**What the exercise asks**
Only the lines from the beginning of the entries through the one with "include youtubePlayer.html id=page.youtubeId" should be written out, please, exactly and without any pictures.

Data for review START

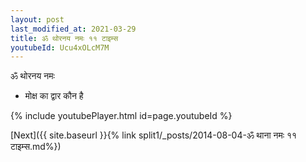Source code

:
```yaml
---
layout: post
last_modified_at: 2021-03-29
title: ॐ थोरनय नमः ११ टाइम्स
youtubeId: Ucu4xOLcM7M
---
```

 
 
 ॐ थोरनय नमः  
 
 -  मोक्ष का द्वार कौन है 
 
  
 
  
 
 
 
 
 
 


{% include youtubePlayer.html id=page.youtubeId %}
 
[Next]({{ site.baseurl }}{% link  split1/_posts/2014-08-04-ॐ थाना नमः ११ टाइम्स.md%})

Data for review END

**Answer to the problem**
Source code

:
```yaml
---
layout: post
last_modified_at: 2021-03-29
title: ॐ थोरनय नमः ११ टाइम्स
youtubeId: Ucu4xOLcM7M
---
```

 
 
 ॐ थोरनय नमः  
 
 -  मोक्ष का द्वार कौन है 
 
  
 
  
 
 
 
 
 
 


{% include youtubePlayer.html id=page.youtubeId %}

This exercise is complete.